EU delegation observes the benefits of raised-bed technologies
Fayoum - Egypt, July 18th – The European Union Joint Rural Development Programme (EU-JRDP) aims to strengthen the capacities of rural associations (farmers and non-farmers) and support the socio-economic development of rural beneficiaries in Fayoum, Minya and Matrouh governorates.
The EU-JRDP Programme supported the adoption of climate change mitigation and adaptation practices through proper water usage activities and the adoption of Good Agricultural Practices (GAPs). The Ambassador of the European Union in Egypt, Ivan Surkos, and Italy's Ambassador to Egypt, Giampaolo Cantini, met Fayoum governor, Isam Saad, and visited several projects funded by the EU-JRDP. They were particularly interested in how environmental issues are addressed through agricultural waste management and its reuse for composting. In addition, they learned how the adoption of GAPs reduced the use of chemical inputs.
They also observed how specific activities were implemented to support gender equality and to improve living conditions and opportunities for women. These included access to micro-credit, and training support to develop agricultural and non-agricultural income generating activities.
Farmers witnessed (see video) how the adoption of GAPs led to a boost in the quality and quantity of main crops available, and how it enhanced and strengthened rural community associations.
Service and works contracts improved water management, increased water harvesting and arable land, promoted agricultural waste reused and established local Action groups (LAGs) in Fayoum Governorates. The supply of machinery and equipment has strengthened the local association of farmers and artisans, as well as national institutions.

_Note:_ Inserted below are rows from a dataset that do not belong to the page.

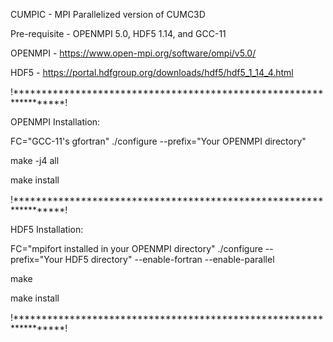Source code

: CUMPIC - MPI Parallelized version of CUMC3D 

  Pre-requisite - OPENMPI 5.0, HDF5 1.14, and GCC-11

OPENMPI - https://www.open-mpi.org/software/ompi/v5.0/

HDF5 - https://portal.hdfgroup.org/downloads/hdf5/hdf5_1_14_4.html

!******************************************************************!

OPENMPI Installation:

FC="GCC-11's gfortran" ./configure --prefix="Your OPENMPI directory" 

make -j4 all

make install

!******************************************************************!

HDF5 Installation:

FC="mpifort installed in your OPENMPI directory" ./configure --prefix="Your HDF5 directory" --enable-fortran --enable-parallel

make

make install

!******************************************************************!

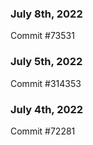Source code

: ### July 8th, 2022

Commit #73531

### July 5th, 2022

Commit #314353


### July 4th, 2022

Commit #72281
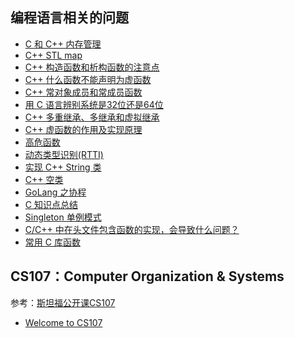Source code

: ## 编程语言相关的问题

* [C 和 C++ 内存管理](https://github.com/steveLauwh/The-deliberate-practice-of-software-technology/blob/master/Programing%20Language/C%20%E5%92%8C%20C%2B%2B%20%E5%86%85%E5%AD%98%E7%AE%A1%E7%90%86.md)
* [C++ STL map](https://github.com/steveLauwh/The-deliberate-practice-of-software-technology/blob/master/Programing%20Language/C%2B%2B%20STL%20map.md)
* [C++ 构造函数和析构函数的注意点](https://github.com/steveLauwh/The-deliberate-practice-of-software-technology/blob/master/Programing%20Language/C%2B%2B%20%E6%9E%84%E9%80%A0%E5%87%BD%E6%95%B0%E5%92%8C%E6%9E%90%E6%9E%84%E5%87%BD%E6%95%B0%E7%9A%84%E6%B3%A8%E6%84%8F%E7%82%B9.md)
* [C++ 什么函数不能声明为虚函数](https://github.com/steveLauwh/The-deliberate-practice-of-software-technology/blob/master/Programing%20Language/C%2B%2B%20%E4%BB%80%E4%B9%88%E5%87%BD%E6%95%B0%E4%B8%8D%E8%83%BD%E5%A3%B0%E6%98%8E%E4%B8%BA%E8%99%9A%E5%87%BD%E6%95%B0.md)
* [C++ 常对象成员和常成员函数](https://github.com/steveLauwh/The-deliberate-practice-of-software-technology/blob/master/Programing%20Language/C%2B%2B%20%E5%B8%B8%E5%AF%B9%E8%B1%A1%E6%88%90%E5%91%98%E5%92%8C%E5%B8%B8%E6%88%90%E5%91%98%E5%87%BD%E6%95%B0.md)
* [用 C 语言辨别系统是32位还是64位](https://github.com/steveLauwh/The-deliberate-practice-of-software-technology/blob/master/Programing%20Language/%E7%94%A8%20C%20%E8%AF%AD%E8%A8%80%E8%BE%A8%E5%88%AB%E7%B3%BB%E7%BB%9F%E6%98%AF32%E4%BD%8D%E8%BF%98%E6%98%AF64%E4%BD%8D.md)
* [C++ 多重继承、多继承和虚拟继承](https://github.com/steveLauwh/The-deliberate-practice-of-software-technology/blob/master/Programing%20Language/C%2B%2B%20%E5%A4%9A%E9%87%8D%E7%BB%A7%E6%89%BF%E3%80%81%E5%A4%9A%E7%BB%A7%E6%89%BF%E5%92%8C%E8%99%9A%E6%8B%9F%E7%BB%A7%E6%89%BF.md)
* [C++ 虚函数的作用及实现原理](https://github.com/steveLauwh/The-deliberate-practice-of-software-technology/blob/master/Programing%20Language/C%2B%2B%20%E8%99%9A%E5%87%BD%E6%95%B0%E7%9A%84%E4%BD%9C%E7%94%A8%E5%8F%8A%E5%AE%9E%E7%8E%B0%E5%8E%9F%E7%90%86.md)
* [高危函数](https://github.com/steveLauwh/The-deliberate-practice-of-software-technology/blob/master/Programing%20Language/%E9%AB%98%E5%8D%B1%E5%87%BD%E6%95%B0.md)
* [动态类型识别(RTTI)](https://github.com/steveLauwh/The-deliberate-practice-of-software-technology/blob/master/Programing%20Language/%E5%8A%A8%E6%80%81%E7%B1%BB%E5%9E%8B%E8%AF%86%E5%88%AB(RTTI).md)
* [实现 C++ String 类](https://github.com/steveLauwh/The-deliberate-practice-of-software-technology/blob/master/Programing%20Language/%E5%AE%9E%E7%8E%B0%20C%2B%2B%20String%20%E7%B1%BB.md)
* [C++ 空类](https://github.com/steveLauwh/The-deliberate-practice-of-software-technology/blob/master/Programing%20Language/C%2B%2B%20%E7%A9%BA%E7%B1%BB.md)
* [GoLang 之协程](https://github.com/steveLauwh/The-deliberate-practice-of-software-technology/blob/master/Programing%20Language/GoLang%20%E4%B9%8B%E5%8D%8F%E7%A8%8B.md)
* [C 知识点总结](https://github.com/steveLauwh/The-deliberate-practice-of-software-technology/blob/master/Programing%20Language/C%20%E7%9F%A5%E8%AF%86%E7%82%B9%E6%80%BB%E7%BB%93.md)
* [Singleton 单例模式](https://github.com/steveLauwh/The-deliberate-practice-of-software-technology/blob/master/Programing%20Language/Singleton%20%E5%8D%95%E4%BE%8B%E6%A8%A1%E5%BC%8F.md)
* [C/C++ 中在头文件包含函数的实现，会导致什么问题？](https://github.com/steveLauwh/The-deliberate-practice-of-software-technology/blob/master/Programing%20Language/C%20%E5%92%8C%20C%2B%2B%E4%B8%AD%E5%9C%A8%E5%A4%B4%E6%96%87%E4%BB%B6%E5%8C%85%E5%90%AB%E5%87%BD%E6%95%B0%E7%9A%84%E5%AE%9E%E7%8E%B0%EF%BC%8C%E4%BC%9A%E5%AF%BC%E8%87%B4%E4%BB%80%E4%B9%88%E9%97%AE%E9%A2%98.md)
* [常用 C 库函数](https://github.com/steveLauwh/The-deliberate-practice-of-software-technology/blob/master/Programing%20Language/%E5%B8%B8%E7%94%A8%20C%20%E5%BA%93%E5%87%BD%E6%95%B0.md)

## CS107：Computer Organization & Systems

参考：[斯坦福公开课CS107](https://web.stanford.edu/class/archive/cs/cs107/cs107.1206/schedule.html)

* [Welcome to CS107](https://github.com/steveLauwh/The-deliberate-practice-of-software-technology/blob/master/Programing%20Language/CS107/Lecture1.md)
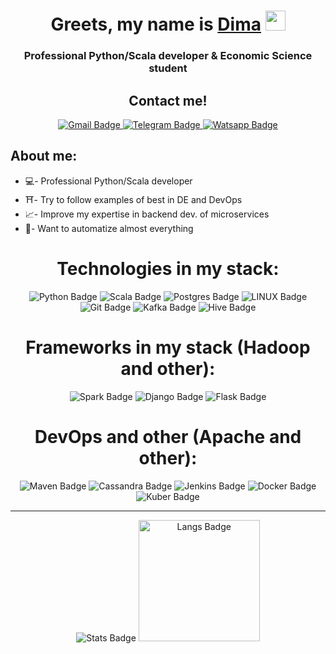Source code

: <h1 align="center">Greets, my name is <a href="https://github.com/ShirshovDIM" target="_blank">Dima</a> 
<img src="https://github.com/blackcater/blackcater/raw/main/images/Hi.gif" height="32"/></h1>

<h3 align="center">Professional Python/Scala developer & Economic Science student</h3>

<h2 align="center">Contact me!</h2>
<div id="badges" align="center">
  <a href="mailto:dimensionkernel@gmail.com">
    <img src="https://img.shields.io/badge/Gmail-D14836?style=for-the-badge&logo=gmail&logoColor=white" alt="Gmail Badge"/>
  </a>
  <a href="https://t.me/DIMensionKER">
    <img src="https://img.shields.io/badge/Telegram-2CA5E0?style=for-the-badge&logo=telegram&logoColor=white" alt="Telegram Badge"/>
  </a>
  <a href="https://wa.me/79131516612?text=%D0%9F%D1%80%D0%B8%D0%B2%D0%B5%D1%82!%20%F0%9F%91%8B">
    <img src="https://img.shields.io/badge/WhatsApp-25D366?style=for-the-badge&logo=whatsapp&logoColor=white" alt="Watsapp Badge"/>
  </a>
</div>

## About me:

* 💻- Professional Python/Scala developer
* ⛩️- Try to follow examples of best in DE and DevOps
* 📈- Improve my expertise in backend dev. of microservices
* 🤖- Want to automatize almost everything

<h1 align="center">Technologies in my stack:</h1> 

<div id="badges" align="center">
  <img src="https://img.shields.io/badge/python-3670A0?style=for-the-badge&logo=python&logoColor=ffdd54" alt="Python Badge"/>
  <img src="https://img.shields.io/badge/scala-%23DC322F.svg?style=for-the-badge&logo=scala&logoColor=white" alt="Scala Badge">
  <img src="https://img.shields.io/badge/postgres-%23316192.svg?style=for-the-badge&logo=postgresql&logoColor=white" alt="Postgres Badge"/>
  <img src="https://img.shields.io/badge/Linux-FCC624?style=for-the-badge&logo=linux&logoColor=black" alt="LINUX Badge">
  <img src="https://img.shields.io/badge/git-%23F05033.svg?style=for-the-badge&logo=git&logoColor=white" alt="Git Badge"/>
  <img src="https://img.shields.io/badge/Apache%20Kafka-000?style=for-the-badge&logo=apachekafka" alt="Kafka Badge"/>
  <img src="https://img.shields.io/badge/Apache%20Hive-FDEE21?style=for-the-badge&logo=apachehive&logoColor=black" alt="Hive Badge"/>
</div>

<h1 align="center">Frameworks in my stack (Hadoop and other):</h1> 

<div id="badges" align="center">
  <img src="https://img.shields.io/badge/Apache%20Spark-FDEE21?style=flat-square&logo=apachespark&logoColor=black" alt="Spark Badge"/>
  <img src="https://img.shields.io/badge/DJANGO-REST-ff1709?style=for-the-badge&logo=django&logoColor=white&color=ff1709&labelColor=gray" alt="Django Badge"/>
  <img src="https://img.shields.io/badge/flask-%23000.svg?style=for-the-badge&logo=flask&logoColor=white" alt="Flask Badge"/>
</div>

<h1 align="center">DevOps and other (Apache and other):</h1> 

<div id="badges" align="center">
  <img src="https://img.shields.io/badge/Apache%20Maven-C71A36?style=for-the-badge&logo=Apache%20Maven&logoColor=white" alt="Maven Badge"/>
  <img src="https://img.shields.io/badge/cassandra-%231287B1.svg?style=for-the-badge&logo=apache-cassandra&logoColor=white" alt="Cassandra Badge"/>
  <img src="https://img.shields.io/badge/jenkins-%232C5263.svg?style=for-the-badge&logo=jenkins&logoColor=white" alt="Jenkins Badge"/>
  <img src="https://img.shields.io/badge/docker-%230db7ed.svg?style=for-the-badge&logo=docker&logoColor=white" alt="Docker Badge"/>
  <img src="https://img.shields.io/badge/kubernetes-%23326ce5.svg?style=for-the-badge&logo=kubernetes&logoColor=white" alt="Kuber Badge"/>
</div>

------

<div id="badges" align="center">
  <img src="https://github-readme-stats.vercel.app/api?username=ShirshovDIM&show_icons=true&include_all_commits=true" alt="Stats Badge"/>
  <img src="https://github-readme-stats.vercel.app/api/top-langs/?username=ShirshovDIM&layout=compact" alt="Langs Badge" height="194"/>
</div>
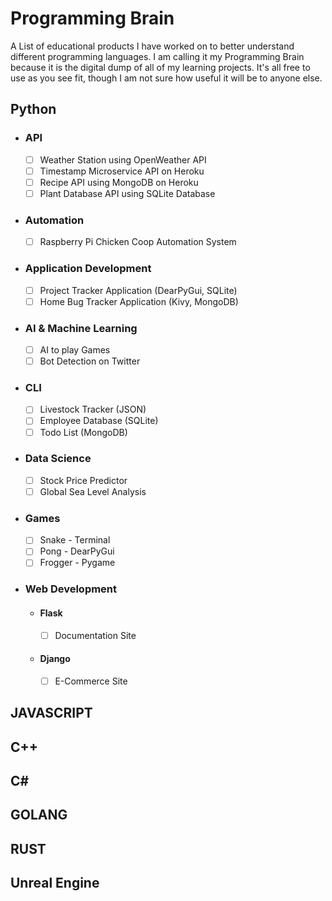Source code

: # Programming Brain

A List of educational products I have worked on to better understand different programming languages. 
I am calling it my Programming Brain because it is the digital dump of all of my learning projects. It's all 
free to use as you see fit, though I am not sure how useful it will be to anyone else.

## Python
- ### API
  - [ ] Weather Station using OpenWeather API
  - [ ] Timestamp Microservice API on Heroku 
  - [ ] Recipe API using MongoDB on Heroku
  - [ ] Plant Database API using SQLite Database
- ### Automation
    - [ ] Raspberry Pi Chicken Coop Automation System
- ### Application Development
  - [ ] Project Tracker Application (DearPyGui, SQLite)
  - [ ] Home Bug Tracker Application (Kivy, MongoDB)
- ### AI & Machine Learning
  - [ ] AI to play Games
  - [ ] Bot Detection on Twitter
- ### CLI
  - [ ] Livestock Tracker (JSON)
  - [ ] Employee Database (SQLite)
  - [ ] Todo List (MongoDB)
- ### Data Science
  - [ ] Stock Price Predictor
  - [ ] Global Sea Level Analysis
- ### Games
  - [ ] Snake - Terminal
  - [ ] Pong - DearPyGui
  - [ ] Frogger - Pygame 
- ### Web Development
  - #### Flask
    - [ ] Documentation Site
  - #### Django
    - [ ] E-Commerce Site




## JAVASCRIPT
## C++
## C#
## GOLANG
## RUST
## Unreal Engine

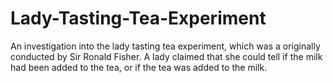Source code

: # Lady-Tasting-Tea-Experiment
An investigation into the lady tasting tea experiment, which was a originally conducted by Sir Ronald Fisher. A lady claimed that she could tell if the milk had been added to the tea, or if the tea was added to the milk.
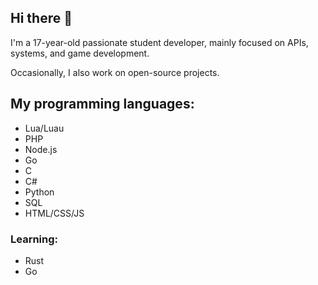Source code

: ## Hi there 👋

I'm a 17-year-old passionate student developer, mainly focused on APIs, systems, and game development.

Occasionally, I also work on open-source projects.

## My programming languages:
- Lua/Luau
- PHP
- Node.js
- Go
- C
- C#
- Python
- SQL
- HTML/CSS/JS

### Learning:
- Rust
- Go

<!--
**Jarnster/Jarnster** is a ✨ _special_ ✨ repository because its `README.md` (this file) appears on your GitHub profile.

Here are some ideas to get you started:

- 🔭 I’m currently working on ...
- 🌱 I’m currently learning ...
- 👯 I’m looking to collaborate on ...
- 🤔 I’m looking for help with ...
- 💬 Ask me about ...
- 📫 How to reach me: ...
- 😄 Pronouns: ...
- ⚡ Fun fact: ...
-->
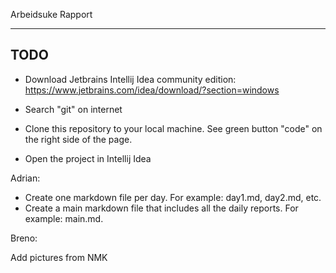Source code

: Arbeidsuke Rapport
******************


TODO
----


- Download Jetbrains Intellij Idea community edition: 
https://www.jetbrains.com/idea/download/?section=windows

- Search "git" on internet

- Clone this repository to your local machine. See green button "code" on the right side of the page. 
- Open the project in Intellij Idea

Adrian:

- Create one markdown file per day. For example: day1.md, day2.md, etc.
- Create a main markdown file that includes all the daily reports. For example: main.md.


Breno: 

Add pictures from NMK
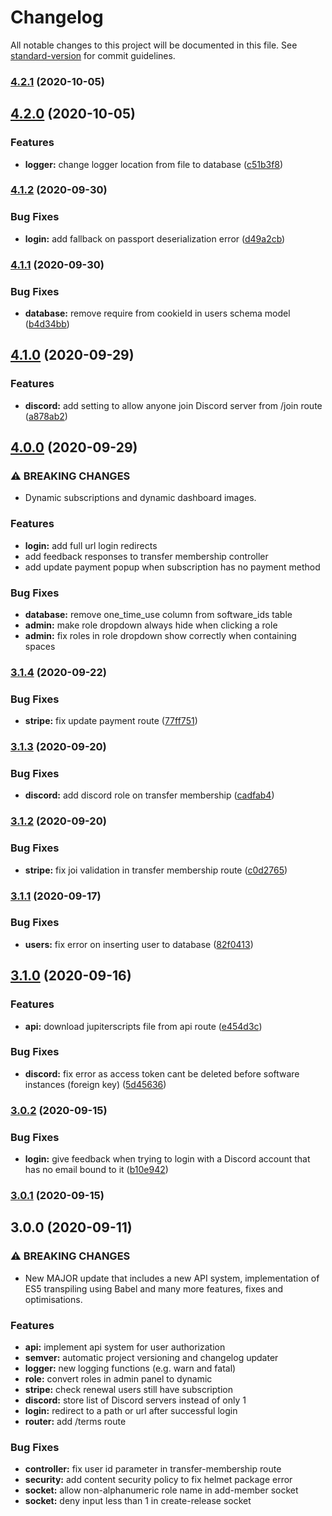 # Changelog

All notable changes to this project will be documented in this file. See [standard-version](https://github.com/conventional-changelog/standard-version) for commit guidelines.

### [4.2.1](https://github.com/marcelmiro/jupiter-notify/compare/v4.2.0...v4.2.1) (2020-10-05)

## [4.2.0](https://github.com/marcelmiro/jupiter-notify/compare/v4.1.2...v4.2.0) (2020-10-05)


### Features

* **logger:** change logger location from file to database ([c51b3f8](https://github.com/marcelmiro/jupiter-notify/commit/c51b3f8e76aa8c9d29da1b05fec13a06a098a696))

### [4.1.2](https://github.com/marcelmiro/jupiter-notify/compare/v4.1.1...v4.1.2) (2020-09-30)


### Bug Fixes

* **login:** add fallback on passport deserialization error ([d49a2cb](https://github.com/marcelmiro/jupiter-notify/commit/d49a2cb2250694fcbded957cc239151fb71140e7))

### [4.1.1](https://github.com/marcelmiro/jupiter-notify/compare/v4.1.0...v4.1.1) (2020-09-30)


### Bug Fixes

* **database:** remove require from cookieId in users schema model ([b4d34bb](https://github.com/marcelmiro/jupiter-notify/commit/b4d34bba6dc1a6441808206f50ce1a0241185aa7))

## [4.1.0](https://github.com/marcelmiro/jupiter-notify/compare/v4.0.0...v4.1.0) (2020-09-29)


### Features

* **discord:** add setting to allow anyone join Discord server from /join route ([a878ab2](https://github.com/marcelmiro/jupiter-notify/commit/a878ab280c329ccc2579330e5f65c769410dce67))

## [4.0.0](https://github.com/marcelmiro/jupiter-notify/compare/v3.1.4...v4.0.0) (2020-09-29)


### ⚠ BREAKING CHANGES

* Dynamic subscriptions and dynamic dashboard images.


### Features

* **login:** add full url login redirects
* add feedback responses to transfer membership controller
* add update payment popup when subscription has no payment method


### Bug Fixes
* **database:** remove one_time_use column from software_ids table
* **admin:** make role dropdown always hide when clicking a role
* **admin:** fix roles in role dropdown show correctly when containing spaces

### [3.1.4](https://github.com/marcelmiro/jupiter-notify/compare/v3.1.3...v3.1.4) (2020-09-22)


### Bug Fixes

* **stripe:** fix update payment route ([77ff751](https://github.com/marcelmiro/jupiter-notify/commit/77ff7517e19cb08db72bf3e89a590a9078f6cf81))

### [3.1.3](https://github.com/marcelmiro/jupiter-notify/compare/v3.1.2...v3.1.3) (2020-09-20)


### Bug Fixes

* **discord:** add discord role on transfer membership ([cadfab4](https://github.com/marcelmiro/jupiter-notify/commit/cadfab41156918012f1f470c412ba717cc81c12d))

### [3.1.2](https://github.com/marcelmiro/jupiter-notify/compare/v3.1.1...v3.1.2) (2020-09-20)


### Bug Fixes

* **stripe:** fix joi validation in transfer membership route ([c0d2765](https://github.com/marcelmiro/jupiter-notify/commit/c0d2765b39c63e27d9866a4846c0992093fff8e9))

### [3.1.1](https://github.com/marcelmiro/jupiter-notify/compare/v3.1.0...v3.1.1) (2020-09-17)


### Bug Fixes

* **users:** fix error on inserting user to database ([82f0413](https://github.com/marcelmiro/jupiter-notify/commit/82f0413bb9cc458411c794731dee49705b82f803))

## [3.1.0](https://github.com/marcelmiro/jupiter-notify/compare/v3.0.2...v3.1.0) (2020-09-16)


### Features

* **api:** download jupiterscripts file from api route ([e454d3c](https://github.com/marcelmiro/jupiter-notify/commit/e454d3c596faa474fd450aaa7dbc1d1746a37d14))


### Bug Fixes

* **discord:** fix error as access token cant be deleted before software instances (foreign key) ([5d45636](https://github.com/marcelmiro/jupiter-notify/commit/5d4563618ec97d3f0c8ec67c1e089ca1b9204443))

### [3.0.2](https://github.com/marcelmiro/jupiter-notify/compare/v3.0.1...v3.0.2) (2020-09-15)


### Bug Fixes

* **login:** give feedback when trying to login with a Discord account that has no email bound to it ([b10e942](https://github.com/marcelmiro/jupiter-notify/commit/b10e942204b3a617b3b3bead5c82230ab727960b))

### [3.0.1](https://github.com/marcelmiro/jupiter-notify/compare/v3.0.0...v3.0.1) (2020-09-15)

## 3.0.0 (2020-09-11)


### ⚠ BREAKING CHANGES

* New MAJOR update that includes a new API system, implementation of ES5 transpiling using Babel and many more features, fixes and optimisations.


### Features

* **api:** implement api system for user authorization
* **semver:** automatic project versioning and changelog updater
* **logger:** new logging functions (e.g. warn and fatal)
* **role:** convert roles in admin panel to dynamic
* **stripe:** check renewal users still have subscription
* **discord:** store list of Discord servers instead of only 1
* **login:** redirect to a path or url after successful login
* **router:** add /terms route


### Bug Fixes

* **controller:** fix user id parameter in transfer-membership route
* **security:** add content security policy to fix helmet package error
* **socket:** allow non-alphanumeric role name in add-member socket
* **socket:** deny input less than 1 in create-release socket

Dr. Atef Swelam of ICARDA introduced the raised bed technology to visitors. This improved surface irrigation
technique is offering farmers a practical and more sustainable alternative to conventional irrigation systems, which tend to be highly inefficient and waste already-scarce water resources. With this technology, crops are planted on ridges and irrigation water is applied to the bottom of furrows. Instead of spreading water over the entire surface area – the practice most commonly applied by farmers – raised-bed planting collects water more efficiently, applying this precious resource where it is most needed. Its introduction in Fayoum is not only improving water use efficiency – the amount of crop generated per m3 of water – but raising yields and boosting farmer incomes.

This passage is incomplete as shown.